I've pushed a proof-of-concept to a pre-closed PR, to help answer some of the questions raised about a script-based approach: https://github.com/hypothesis/h/pull/5698/
This only creates three users, it doesn't create all the users, groups, memberships, organizations, authclients, etc that're needed. But I think it should be enough to demonstrate the concept.
Some notes on this POC:
If you have a completely new DB---as in you haven't even initialized the DB schema yet---you can just run make devdata
and it'll initialise the DB schema and create the three users. This is because make devdata
uses tox's "dev" env, the same one that make dev
uses, and tox already initializes the DB, if it's not initialised already, whenever this "dev" env is used.
If you do have an initialized DB, e.g. you already ran bin/hypothesis --dev init
for some reason, but the DB is empty, you can just run make devdata
and it'll create the three users. Again, this is an existing property of our tox setup, it will initialize the DB but only if it's not already initialized.
If you have an initialized DB and you already have custom data (e.g. custom users) in the DB, you can just run make devdata
and it'll add the three dev users but not touch your existing data. The script doesn't have to go out of its way, particularly, to avoid touching existing custom data: just by virtue of being a script that only upserts certain users, this doesn't touch other objects in the DB.

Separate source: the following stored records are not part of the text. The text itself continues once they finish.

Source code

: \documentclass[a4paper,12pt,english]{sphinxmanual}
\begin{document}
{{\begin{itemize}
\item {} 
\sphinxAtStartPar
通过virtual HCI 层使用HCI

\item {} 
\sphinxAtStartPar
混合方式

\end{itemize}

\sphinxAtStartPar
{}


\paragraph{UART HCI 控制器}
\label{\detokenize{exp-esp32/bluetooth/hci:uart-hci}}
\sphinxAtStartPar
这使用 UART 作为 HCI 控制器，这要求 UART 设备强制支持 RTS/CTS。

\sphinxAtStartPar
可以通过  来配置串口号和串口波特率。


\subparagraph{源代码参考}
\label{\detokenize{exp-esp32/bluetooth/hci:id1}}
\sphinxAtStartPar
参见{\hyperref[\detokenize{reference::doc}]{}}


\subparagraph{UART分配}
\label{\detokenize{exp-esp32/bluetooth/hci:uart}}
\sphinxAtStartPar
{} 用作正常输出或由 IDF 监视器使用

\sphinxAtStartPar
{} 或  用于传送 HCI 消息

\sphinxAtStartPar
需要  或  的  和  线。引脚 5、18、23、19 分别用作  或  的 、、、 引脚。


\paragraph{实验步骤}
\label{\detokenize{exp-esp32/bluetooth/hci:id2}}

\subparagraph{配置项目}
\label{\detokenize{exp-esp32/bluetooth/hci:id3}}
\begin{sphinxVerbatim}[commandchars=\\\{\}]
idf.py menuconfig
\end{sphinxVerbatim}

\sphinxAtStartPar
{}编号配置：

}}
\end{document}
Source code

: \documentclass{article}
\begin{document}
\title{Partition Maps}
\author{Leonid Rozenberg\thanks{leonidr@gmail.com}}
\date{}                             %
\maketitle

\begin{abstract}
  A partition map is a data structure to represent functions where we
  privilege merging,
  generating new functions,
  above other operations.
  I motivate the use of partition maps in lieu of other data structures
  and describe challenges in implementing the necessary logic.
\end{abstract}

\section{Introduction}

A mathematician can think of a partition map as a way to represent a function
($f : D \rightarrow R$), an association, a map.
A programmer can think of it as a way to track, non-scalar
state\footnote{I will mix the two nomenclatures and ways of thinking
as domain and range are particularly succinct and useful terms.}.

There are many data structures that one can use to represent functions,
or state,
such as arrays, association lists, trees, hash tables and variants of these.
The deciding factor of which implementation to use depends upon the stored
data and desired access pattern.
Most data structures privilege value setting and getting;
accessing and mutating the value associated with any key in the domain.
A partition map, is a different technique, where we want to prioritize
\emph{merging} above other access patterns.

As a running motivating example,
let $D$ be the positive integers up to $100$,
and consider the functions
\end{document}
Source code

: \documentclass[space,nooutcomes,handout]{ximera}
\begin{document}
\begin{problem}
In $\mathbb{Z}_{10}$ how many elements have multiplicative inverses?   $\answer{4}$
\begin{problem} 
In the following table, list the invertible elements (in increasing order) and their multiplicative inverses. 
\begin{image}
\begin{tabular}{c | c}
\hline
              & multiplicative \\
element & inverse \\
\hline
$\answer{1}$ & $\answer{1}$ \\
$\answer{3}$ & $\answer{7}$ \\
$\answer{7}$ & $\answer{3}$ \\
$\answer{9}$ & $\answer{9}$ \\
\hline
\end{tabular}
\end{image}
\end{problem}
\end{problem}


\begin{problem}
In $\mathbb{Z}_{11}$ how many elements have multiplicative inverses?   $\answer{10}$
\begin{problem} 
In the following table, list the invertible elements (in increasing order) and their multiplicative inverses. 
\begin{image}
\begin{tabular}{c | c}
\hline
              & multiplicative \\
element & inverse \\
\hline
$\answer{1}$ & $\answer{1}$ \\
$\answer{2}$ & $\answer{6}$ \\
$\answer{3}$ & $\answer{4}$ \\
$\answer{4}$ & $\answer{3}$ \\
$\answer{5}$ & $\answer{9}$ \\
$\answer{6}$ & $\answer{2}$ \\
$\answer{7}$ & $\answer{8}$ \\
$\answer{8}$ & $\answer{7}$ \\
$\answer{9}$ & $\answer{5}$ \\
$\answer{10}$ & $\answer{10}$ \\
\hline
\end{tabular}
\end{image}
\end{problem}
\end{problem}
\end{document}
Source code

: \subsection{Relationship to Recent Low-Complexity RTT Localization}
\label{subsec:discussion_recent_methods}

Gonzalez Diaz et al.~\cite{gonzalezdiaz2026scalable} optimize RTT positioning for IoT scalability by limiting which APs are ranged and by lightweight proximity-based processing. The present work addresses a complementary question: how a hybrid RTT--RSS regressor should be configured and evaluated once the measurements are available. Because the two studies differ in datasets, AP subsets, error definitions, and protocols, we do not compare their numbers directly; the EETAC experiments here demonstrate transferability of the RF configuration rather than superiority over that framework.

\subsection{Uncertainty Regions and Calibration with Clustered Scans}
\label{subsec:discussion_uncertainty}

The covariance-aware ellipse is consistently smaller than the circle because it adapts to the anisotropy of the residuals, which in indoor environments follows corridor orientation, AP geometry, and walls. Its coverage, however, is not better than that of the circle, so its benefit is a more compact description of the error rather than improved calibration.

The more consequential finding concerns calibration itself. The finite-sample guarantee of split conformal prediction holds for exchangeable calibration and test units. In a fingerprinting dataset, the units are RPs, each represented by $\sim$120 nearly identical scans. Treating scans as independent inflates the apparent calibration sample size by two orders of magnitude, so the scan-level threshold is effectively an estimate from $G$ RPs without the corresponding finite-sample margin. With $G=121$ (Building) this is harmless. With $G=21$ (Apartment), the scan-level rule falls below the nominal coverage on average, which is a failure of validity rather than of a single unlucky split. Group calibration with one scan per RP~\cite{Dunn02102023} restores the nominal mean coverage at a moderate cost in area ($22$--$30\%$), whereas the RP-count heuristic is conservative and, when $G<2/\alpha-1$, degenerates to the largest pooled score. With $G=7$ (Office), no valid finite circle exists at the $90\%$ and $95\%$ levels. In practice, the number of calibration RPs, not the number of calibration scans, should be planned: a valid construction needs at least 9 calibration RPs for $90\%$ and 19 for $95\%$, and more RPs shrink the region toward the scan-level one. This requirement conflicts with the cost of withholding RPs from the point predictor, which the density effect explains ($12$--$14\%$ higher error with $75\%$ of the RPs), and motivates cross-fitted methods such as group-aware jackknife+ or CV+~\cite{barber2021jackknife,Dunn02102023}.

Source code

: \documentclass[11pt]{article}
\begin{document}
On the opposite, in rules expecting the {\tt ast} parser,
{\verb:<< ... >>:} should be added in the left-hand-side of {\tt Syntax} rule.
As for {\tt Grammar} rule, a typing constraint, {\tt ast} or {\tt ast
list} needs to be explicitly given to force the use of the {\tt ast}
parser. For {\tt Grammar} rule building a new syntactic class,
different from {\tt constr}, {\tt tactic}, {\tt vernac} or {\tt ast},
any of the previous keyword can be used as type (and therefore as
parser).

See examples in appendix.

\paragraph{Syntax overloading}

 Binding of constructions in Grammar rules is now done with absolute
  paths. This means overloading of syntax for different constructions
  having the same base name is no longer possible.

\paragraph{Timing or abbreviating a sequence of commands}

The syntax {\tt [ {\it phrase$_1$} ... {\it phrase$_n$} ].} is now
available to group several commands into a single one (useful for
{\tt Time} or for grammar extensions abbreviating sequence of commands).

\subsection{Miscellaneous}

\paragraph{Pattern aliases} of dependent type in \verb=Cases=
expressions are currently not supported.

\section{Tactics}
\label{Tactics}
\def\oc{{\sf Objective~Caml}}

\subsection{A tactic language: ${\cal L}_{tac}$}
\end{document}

If you already have the dev users in your DB (e.g. you already ran make devdata
) you can just run make devdata
again and it will do nothing. Again, the script doesn't have to go out of its way to provide this, it's just an effect of being an upsert script.
If we ship a change to the devdata script that changes one of the fields of one of the users, e.g. changes a user's email address, then you can just run make devdata
and it will update the changed field
If we ship a change to the devdata script that adds a new object to the dev data, e.g. adds a fourth user, then you can just run make devdata
and it will create just the new user
If you have partial dev data in your DB, e.g. you deleted one of the dev users, then you can just run make devdata
and it'll recreate just the user you deleted
If you have incorrect dev data in your DB, e.g. you changed one of the fields of one of the dev users, then you can just run make devdata
and it'll reset just the field you changed
If you deliberately want to modify the standard dev data, for example you want to edit an authclient to test what happens with the edited version, you have three choices:
You can edit the standard dev data, understanding that your edits will be temporary
Based on the conversation above I no longer think that make dev
should call make devdata
automatically. You should have to call make devdata
manually. It's one more command to run manually, but it means that any changes will not be overwritten when you run make dev
. Your changes to the standard dev data won't be overwritten until you run make devdata
again. But the idea is that any custom changes to the standard dev data are temporary and you should expect to run make devdata
in future and overwrite them.
You can create custom data, instead of editing the standard dev data objects. Create a new authclient with the settings you want. make devdata
will never overwrite this.
You can edit the dev data script and send a PR, so that the team can benefit from your changes.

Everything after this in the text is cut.